Desde que era pequeña había oído decir que cuando una muere lo primero que ve es un enorme y deslumbrante faro al final de un túnel, hacia el que te sientes atraída sin remedio. También escuché que, en ese momento, los familiares y amigos que te precedieron te salen al paso, te tranquilizan y te ayudan a atravesar esa luz de la que nadie -tal vez salvo Enoc- ha vuelto jamás.
Pues bien, cuando yo la vi me sentí terriblemente sola. El conducto en el que mi mente vagaba permaneció vacío. En silencio. Sin vida. Y lo único que noté fue cómo aquella ansiada luminaria empezaba a quemarme las entrañas, igual que lo haría una antorcha que prendiese una montaña de paja. Al instante, todas mis neuronas crepitaron de dolor. Y aunque aquella impresión duró lo que un suspiro, me dejó extenuada. Rota. Como si las escasas fuerzas que aún retenía se hubieran disuelto para no regresar jamás.
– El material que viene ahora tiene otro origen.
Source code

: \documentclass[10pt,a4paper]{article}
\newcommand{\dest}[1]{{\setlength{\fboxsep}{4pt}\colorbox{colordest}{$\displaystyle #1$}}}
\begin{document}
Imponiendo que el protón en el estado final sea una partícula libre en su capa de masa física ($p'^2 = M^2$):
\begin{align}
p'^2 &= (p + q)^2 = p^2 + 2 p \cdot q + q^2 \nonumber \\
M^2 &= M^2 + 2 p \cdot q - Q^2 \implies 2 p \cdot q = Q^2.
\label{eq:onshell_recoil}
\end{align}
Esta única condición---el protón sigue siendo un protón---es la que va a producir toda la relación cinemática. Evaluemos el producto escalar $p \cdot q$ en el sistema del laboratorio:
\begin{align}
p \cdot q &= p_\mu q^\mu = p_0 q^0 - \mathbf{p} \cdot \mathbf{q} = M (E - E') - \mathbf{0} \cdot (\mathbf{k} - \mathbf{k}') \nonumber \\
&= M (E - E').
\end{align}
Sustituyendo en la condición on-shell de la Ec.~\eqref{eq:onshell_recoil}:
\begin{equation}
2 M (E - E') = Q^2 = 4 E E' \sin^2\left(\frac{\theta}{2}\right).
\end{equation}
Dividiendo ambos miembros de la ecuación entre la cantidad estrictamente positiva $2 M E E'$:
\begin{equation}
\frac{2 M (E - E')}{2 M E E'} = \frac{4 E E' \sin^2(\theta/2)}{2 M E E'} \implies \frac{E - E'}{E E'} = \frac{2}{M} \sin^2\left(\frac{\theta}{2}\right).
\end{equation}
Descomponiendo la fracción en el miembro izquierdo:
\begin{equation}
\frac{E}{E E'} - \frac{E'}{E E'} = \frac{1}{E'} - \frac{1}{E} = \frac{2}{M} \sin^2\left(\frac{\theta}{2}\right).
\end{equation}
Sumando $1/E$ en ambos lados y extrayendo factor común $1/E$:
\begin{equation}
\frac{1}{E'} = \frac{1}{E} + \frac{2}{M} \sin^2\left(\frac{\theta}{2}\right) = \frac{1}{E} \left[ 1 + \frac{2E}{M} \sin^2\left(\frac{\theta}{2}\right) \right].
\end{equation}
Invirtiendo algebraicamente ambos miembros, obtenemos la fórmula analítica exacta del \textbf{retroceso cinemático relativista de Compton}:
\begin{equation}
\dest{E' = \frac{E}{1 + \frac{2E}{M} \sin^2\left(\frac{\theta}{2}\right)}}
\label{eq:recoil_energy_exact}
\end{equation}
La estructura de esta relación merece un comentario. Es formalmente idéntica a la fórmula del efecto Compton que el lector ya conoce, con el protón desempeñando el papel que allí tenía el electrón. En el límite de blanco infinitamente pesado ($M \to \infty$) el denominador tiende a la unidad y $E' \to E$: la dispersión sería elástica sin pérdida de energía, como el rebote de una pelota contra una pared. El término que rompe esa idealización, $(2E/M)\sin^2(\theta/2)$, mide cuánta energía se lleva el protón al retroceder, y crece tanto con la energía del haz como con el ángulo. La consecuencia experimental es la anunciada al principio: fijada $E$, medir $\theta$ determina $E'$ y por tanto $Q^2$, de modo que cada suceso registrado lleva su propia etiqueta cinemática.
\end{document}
Fue entonces cuando el torrente de recuerdos que había llenado hasta ese instante mi retina volvió a fluir a borbotones, desbordándome.
«He muerto -me repetí resignada, sin percatarme de lo sorprendente que era emitir un pensamiento en ese estado-. Ahora ya sólo queda la oscuridad.»
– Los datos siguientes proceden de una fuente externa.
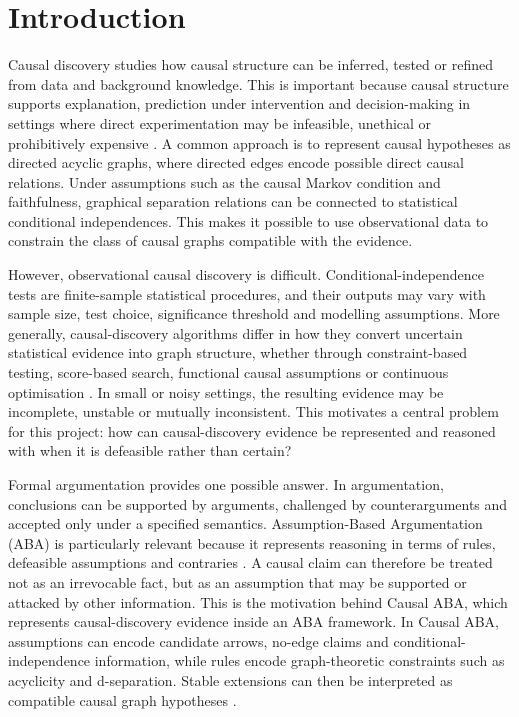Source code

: \chapter{Introduction}
\label{ch:introduction}

Causal discovery studies how causal structure can be inferred, tested or refined from data and background knowledge. This is important because causal structure supports explanation, prediction under intervention and decision-making in settings where direct experimentation may be infeasible, unethical or prohibitively expensive \cite{glymour2019review,vowels2022d}. A common approach is to represent causal hypotheses as directed acyclic graphs, where directed edges encode possible direct causal relations. Under assumptions such as the causal Markov condition and faithfulness, graphical separation relations can be connected to statistical conditional independences. This makes it possible to use observational data to constrain the class of causal graphs compatible with the evidence.

However, observational causal discovery is difficult. Conditional-independence tests are finite-sample statistical procedures, and their outputs may vary with sample size, test choice, significance threshold and modelling assumptions. More generally, causal-discovery algorithms differ in how they convert uncertain statistical evidence into graph structure, whether through constraint-based testing, score-based search, functional causal assumptions or continuous optimisation \cite{glymour2019review}. In small or noisy settings, the resulting evidence may be incomplete, unstable or mutually inconsistent. This motivates a central problem for this project: how can causal-discovery evidence be represented and reasoned with when it is defeasible rather than certain?

Formal argumentation provides one possible answer. In argumentation, conclusions can be supported by arguments, challenged by counterarguments and accepted only under a specified semantics. Assumption-Based Argumentation (ABA) is particularly relevant because it represents reasoning in terms of rules, defeasible assumptions and contraries \cite{bondarenko1997abstract,toni2014tutorial}. A causal claim can therefore be treated not as an irrevocable fact, but as an assumption that may be supported or attacked by other information. This is the motivation behind Causal ABA, which represents causal-discovery evidence inside an ABA framework. In Causal ABA, assumptions can encode candidate arrows, no-edge claims and conditional-independence information, while rules encode graph-theoretic constraints such as acyclicity and d-separation. Stable extensions can then be interpreted as compatible causal graph hypotheses \cite{russo2024argumentative}.

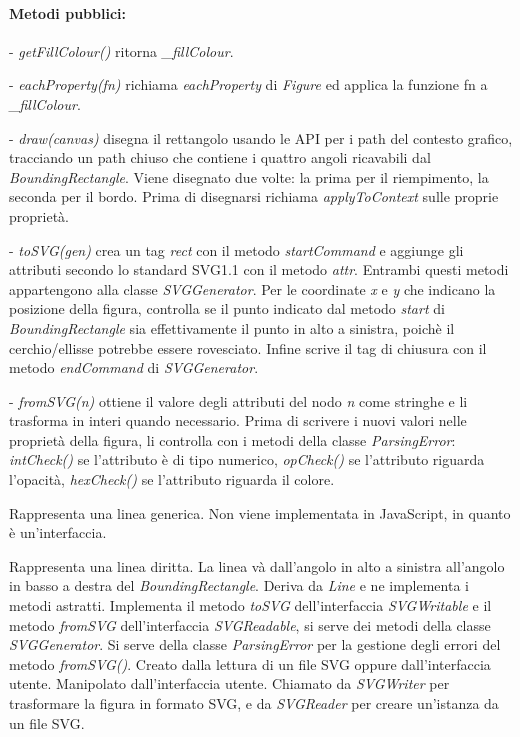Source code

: \paragraph{Metodi pubblici:}
\begin{elencopuntato}[\subsubsecindent]
\item[-] \textit{getFillColour()} ritorna \textit{{\_}fillColour}.
\item[-] \textit{eachProperty(fn)} richiama \textit{eachProperty} di \textit{Figure} ed applica la funzione fn a \textit{{\_}fillColour}.
\item[-] \textit{draw(canvas)} disegna il rettangolo usando le API per i path del contesto grafico, tracciando un path chiuso che contiene i quattro angoli ricavabili dal \textit{BoundingRectangle}. Viene disegnato due volte: la prima per il riempimento, la seconda per il bordo. Prima di disegnarsi richiama \textit{applyToContext} sulle proprie propriet\`a.
\item[-] \textit{toSVG(gen)} crea un tag \textit{rect} con il metodo \textit{startCommand} e aggiunge gli attributi secondo lo standard SVG1.1 con il metodo \textit{attr}. Entrambi questi metodi appartengono alla classe \textit{SVGGenerator}. Per le coordinate \textit{x} e \textit{y} che indicano la posizione della figura, controlla se il punto indicato dal metodo \textit{start} di \textit{BoundingRectangle} sia effettivamente il punto in alto a sinistra, poich\`e il cerchio/ellisse potrebbe essere rovesciato. Infine scrive il tag di chiusura con il metodo \textit{endCommand} di \textit{SVGGenerator}.
\item[-] \textit{fromSVG(n)} ottiene il valore degli attributi del nodo \textit{n} come stringhe e li trasforma in interi quando necessario. Prima di scrivere i nuovi valori nelle propriet\`a della figura, li controlla con i metodi della classe \textit{ParsingError}: \textit{intCheck()} se l'attributo \`e di tipo numerico, \textit{opCheck()} se l'attributo riguarda l'opacit\`a, \textit{hexCheck()} se l'attributo riguarda il colore.
\end{elencopuntato}

Rappresenta una linea generica. Non viene implementata in JavaScript, in quanto \`e un'interfaccia.

Rappresenta una linea diritta. La linea v\`a dall'angolo in alto a sinistra all'angolo in basso a destra del \textit{BoundingRectangle}.
Deriva da \textit{Line} e ne implementa i metodi astratti. Implementa il metodo \textit{toSVG} dell'interfaccia \textit{SVGWritable} e il metodo \textit{fromSVG} dell'interfaccia \textit{SVGReadable}, si serve dei metodi della classe \textit{SVGGenerator}. Si serve della classe \textit{ParsingError} per la gestione degli errori del metodo \textit{fromSVG()}.
Creato dalla lettura di un file SVG oppure dall'interfaccia utente. Manipolato dall'interfaccia utente. Chiamato da \textit{SVGWriter} per trasformare la figura in formato SVG, e da \textit{SVGReader} per creare un'istanza da un file SVG.
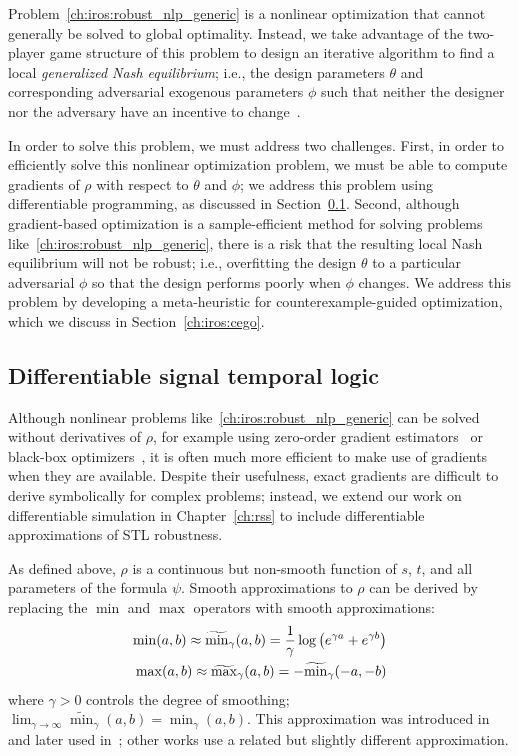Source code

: Problem~\eqref{ch:iros:robust_nlp_generic} is a nonlinear optimization that cannot generally be solved to global optimality. Instead, we take advantage of the two-player game structure of this problem to design an iterative algorithm to find a local \textit{generalized Nash equilibrium}; i.e., the design parameters $\theta$ and corresponding adversarial exogenous parameters $\phi$ such that neither the designer nor the adversary have an incentive to change~\cite{facchineiGeneralizedNashEquilibrium2007}.

In order to solve this problem, we must address two challenges. First, in order to efficiently solve this nonlinear optimization problem, we must be able to compute gradients of $\rho$ with respect to $\theta$ and $\phi$; we address this problem using differentiable programming, as discussed in Section~\ref{ch:iros:diffstl}. Second, although gradient-based optimization is a sample-efficient method for solving problems like~\eqref{ch:iros:robust_nlp_generic}, there is a risk that the resulting local Nash equilibrium will not be robust; i.e., overfitting the design $\theta$ to a particular adversarial $\phi$ so that the design performs poorly when $\phi$ changes. We address this problem by developing a meta-heuristic for counterexample-guided optimization, which we discuss in Section~\ref{ch:iros:cego}.

\subsection{Differentiable signal temporal logic}\label{ch:iros:diffstl}

Although nonlinear problems like~\eqref{ch:iros:robust_nlp_generic} can be solved without derivatives of $\rho$, for example using zero-order gradient estimators~\cite{suh2021_bundled_gradients} or black-box optimizers~\cite{corsoSurveyAlgorithmsBlackBox2021}, it is often much more efficient to make use of gradients when they are available. Despite their usefulness, exact gradients are difficult to derive symbolically for complex problems; instead, we extend our work on differentiable simulation in Chapter~\ref{ch:rss} to include differentiable approximations of STL robustness.

As defined above, $\rho$ is a continuous but non-smooth function of $s$, $t$, and all parameters of the formula $\psi$. Smooth approximations to $\rho$ can be derived by replacing the $\min$ and $\max$ operators with smooth approximations:
\begin{align}
	\min(a, b) \approx \widetilde{\min}_\gamma(a, b) = \frac{1}{\gamma} \log\left( e^{\gamma a} + e^{\gamma b} \right) \label{ch:iros:smooth_min} \\
	\max(a, b) \approx \widetilde{\max}_\gamma(a, b) = -\widetilde{\min}_{\gamma}(-a, -b) \label{ch:iros:smooth_max}
\end{align}
where $\gamma > 0$ controls the degree of smoothing; $\lim_{\gamma \to \infty} \widetilde{\min}_\gamma(a, b) = \min_\gamma(a, b)$. This approximation was introduced in~\cite{pantSmoothOperatorControl2017} and later used in~\cite{pantFlybyLogicControlMultiDrone2018,pantazidesSatelliteMissionPlanning2022}; other works \cite{leungBackPropagationSignalTemporal2021} use a related but slightly different approximation.

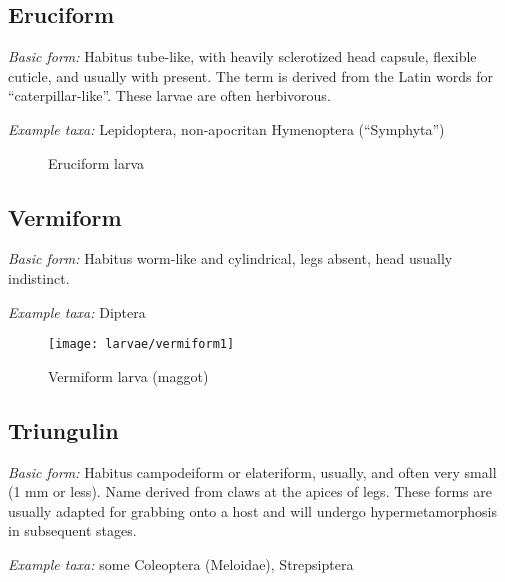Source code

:\subsection{Eruciform}%
\noindent{}\textit{Basic form:} Habitus tube-like, with heavily sclerotized head capsule, flexible cuticle, and usually with  present. The term is derived from the Latin words for ``caterpillar-like''. These larvae are often herbivorous.\vspace{3mm}

\noindent{}\textit{Example taxa:} Lepidoptera, non-apocritan Hymenoptera (``Symphyta'')\vspace{3mm}

\begin{figure}[ht!]
  \centering
  \caption{Eruciform larva \citep[redrawn from][Plate VII]{fawcett1901notes}}
  \label{fig:eruciform1}
\end{figure}

\subsection{Vermiform}
\noindent{}\textit{Basic form:} Habitus worm-like and cylindrical, legs absent, head usually indistinct.\vspace{3mm}

\noindent{}\textit{Example taxa:} Diptera\vspace{3mm}

\begin{figure}[ht!]
  \centering
    \texttt{[image: larvae/vermiform1]}
  \caption{Vermiform larva (maggot) \citep[redrawn from][Fig. 4a]{bhlitem92397tringulin}}
  \label{fig:triungulin}
\end{figure}

\subsection{Triungulin}
\noindent{}\textit{Basic form:} Habitus campodeiform or elateriform, usually, and often very small (1 mm or less). Name derived from claws at the apices of legs. These forms are usually adapted for grabbing onto a host and will undergo hypermetamorphosis in subsequent stages.\vspace{3mm}

\noindent{}\textit{Example taxa:} some Coleoptera (Meloidae), Strepsiptera\vspace{3mm}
Evidentemente, me equivoqué.
Enseguida otro recuerdo surgió con fuerza. Me despistó. Siempre había creído que al pasar al otro lado la memoria empezaría su repaso vital desde nuestra primera infancia. Pero, por lo visto, esa creencia era errónea. La imagen que se estaba dibujando en lo que quedaba de mi conciencia era la de Martin sacando una de esas dichosas piedras de mi bolso y depositándola de un golpe sobre la mesa de cocina del padre Graham.
– ¡Aquí está! -dijo.
Mi prometido fue tan explícito en su gesto que enseguida me vi colocando la mía a su lado. Volvía a viajar a los momentos previos a mi boda.
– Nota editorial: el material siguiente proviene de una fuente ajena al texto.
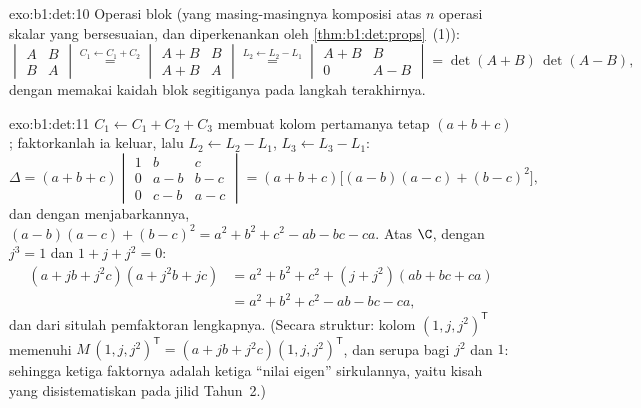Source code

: \begin{solution}{exo:b1:det:10}
Operasi blok (yang masing-masingnya komposisi atas $n$ operasi skalar
yang bersesuaian, dan diperkenankan oleh \cref{thm:b1:det:props}~(1)):
\[
\begin{vmatrix} A & B\\ B & A\end{vmatrix}
\overset{C_1 \leftarrow C_1 + C_2}{=}
\begin{vmatrix} A + B & B\\ A + B & A\end{vmatrix}
\overset{L_2 \leftarrow L_2 - L_1}{=}
\begin{vmatrix} A + B & B\\ 0 & A - B\end{vmatrix}
= \det(A+B)\,\det(A-B),
\]
dengan memakai kaidah blok segitiganya pada langkah terakhirnya.
\end{solution}

\begin{solution}{exo:b1:det:11}
$C_1 \leftarrow C_1 + C_2 + C_3$ membuat kolom pertamanya tetap
$(a + b + c)$; faktorkanlah ia keluar, lalu $L_2 \leftarrow L_2 - L_1$,
$L_3 \leftarrow L_3 - L_1$:
\[
\Delta = (a+b+c)\begin{vmatrix}
1 & b & c\\
0 & a - b & b - c\\
0 & c - b & a - c
\end{vmatrix}
= (a+b+c)\bigl[(a-b)(a-c) + (b-c)^2\bigr],
\]
dan dengan menjabarkannya, $(a-b)(a-c) + (b-c)^2 = a^2 + b^2 + c^2 - ab - bc
- ca$. Atas $\C$, dengan $j^3 = 1$ dan $1 + j + j^2 = 0$:
\begin{align*}
(a + jb + j^2c)(a + j^2b + jc)
&= a^2 + b^2 + c^2 + (j + j^2)(ab + bc + ca)\\
&= a^2 + b^2 + c^2 - ab - bc - ca ,
\end{align*}
dan dari situlah pemfaktoran lengkapnya. (Secara struktur: kolom
$(1, j, j^2)^{\mathsf T}$ memenuhi $M\,(1, j, j^2)^{\mathsf T}
= (a + jb + j^2c)(1, j, j^2)^{\mathsf T}$, dan serupa bagi
$j^2$ dan $1$: sehingga ketiga faktornya adalah ketiga ``nilai eigen''
sirkulannya, yaitu kisah yang disistematiskan pada jilid Tahun~2.)
\end{solution}


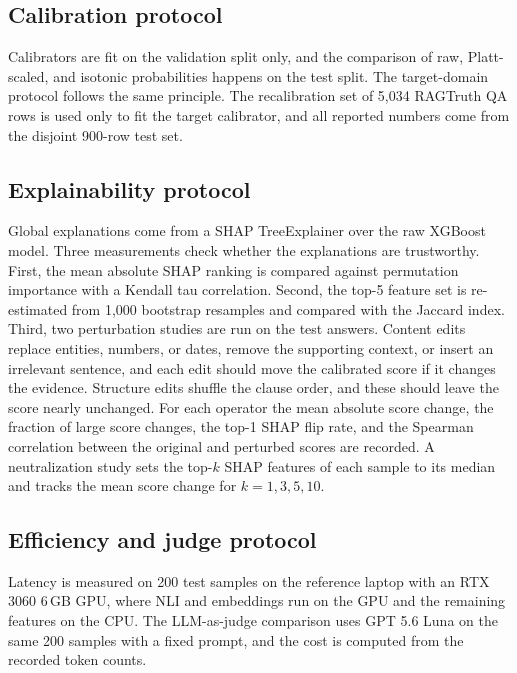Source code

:\subsection{Calibration protocol}

Calibrators are fit on the validation split only, and the comparison of raw, Platt-scaled, and isotonic probabilities happens on the test split. The target-domain protocol follows the same principle. The recalibration set of 5{,}034 RAGTruth QA rows is used only to fit the target calibrator, and all reported numbers come from the disjoint 900-row test set.

\subsection{Explainability protocol}

Global explanations come from a SHAP TreeExplainer \cite{shap} over the raw XGBoost model. Three measurements check whether the explanations are trustworthy. First, the mean absolute SHAP ranking is compared against permutation importance with a Kendall tau correlation. Second, the top-5 feature set is re-estimated from 1{,}000 bootstrap resamples and compared with the Jaccard index. Third, two perturbation studies are run on the test answers. Content edits replace entities, numbers, or dates, remove the supporting context, or insert an irrelevant sentence, and each edit should move the calibrated score if it changes the evidence. Structure edits shuffle the clause order, and these should leave the score nearly unchanged. For each operator the mean absolute score change, the fraction of large score changes, the top-1 SHAP flip rate, and the Spearman correlation between the original and perturbed scores are recorded. A neutralization study sets the top-$k$ SHAP features of each sample to its median and tracks the mean score change for $k = 1, 3, 5, 10$.

\subsection{Efficiency and judge protocol}

Latency is measured on 200 test samples on the reference laptop with an RTX 3060 6\,GB GPU, where NLI and embeddings run on the GPU and the remaining features on the CPU. The LLM-as-judge comparison uses GPT 5.6 Luna on the same 200 samples with a fixed prompt, and the cost is computed from the recorded token counts.
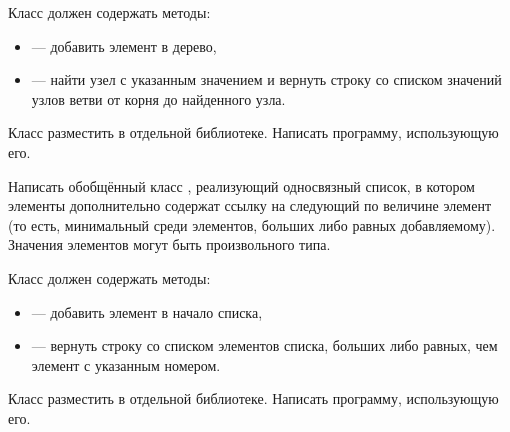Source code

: Класс должен содержать методы:
\begin{itemize}
\item {} — добавить элемент в дерево,
\item {} — найти узел с указанным значением и вернуть
  строку со списком значений узлов ветви от корня до найденного узла.
\end{itemize}

Класс разместить в отдельной библиотеке. Написать программу,
использующую его.

\task Написать обобщённый класс , реализующий
односвязный список, в котором элементы дополнительно содержат ссылку на
следующий по величине элемент (то есть, минимальный среди элементов,
больших либо равных добавляемому). Значения элементов могут быть
произвольного типа.

Класс должен содержать методы:
\begin{itemize}
\item {} — добавить элемент в начало списка,
\item {} — вернуть строку со списком элементов списка,
  больших либо равных, чем элемент с указанным номером.
\end{itemize}

Класс разместить в отдельной библиотеке. Написать программу,
использующую его.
El párroco de Biddlestone, sorprendido, contempló nuestros talismanes con fascinación.
– ¿Son lo que imagino, Martin? -preguntó.
– Las dos de John Dee.
– ¿Las… adamantas?
Martin asintió.
– Oí hablar mucho a tu madre de ellas. No las imaginaba así.
– Todo el mundo espera una pieza pulida, más grande y más trabajada -convino-. Algo parecido al «espejo humeante» de Dee.
– ¿Y qué diablos es el «espejo humeante»?
Mi pregunta hizo que los dos hombres sonrieran.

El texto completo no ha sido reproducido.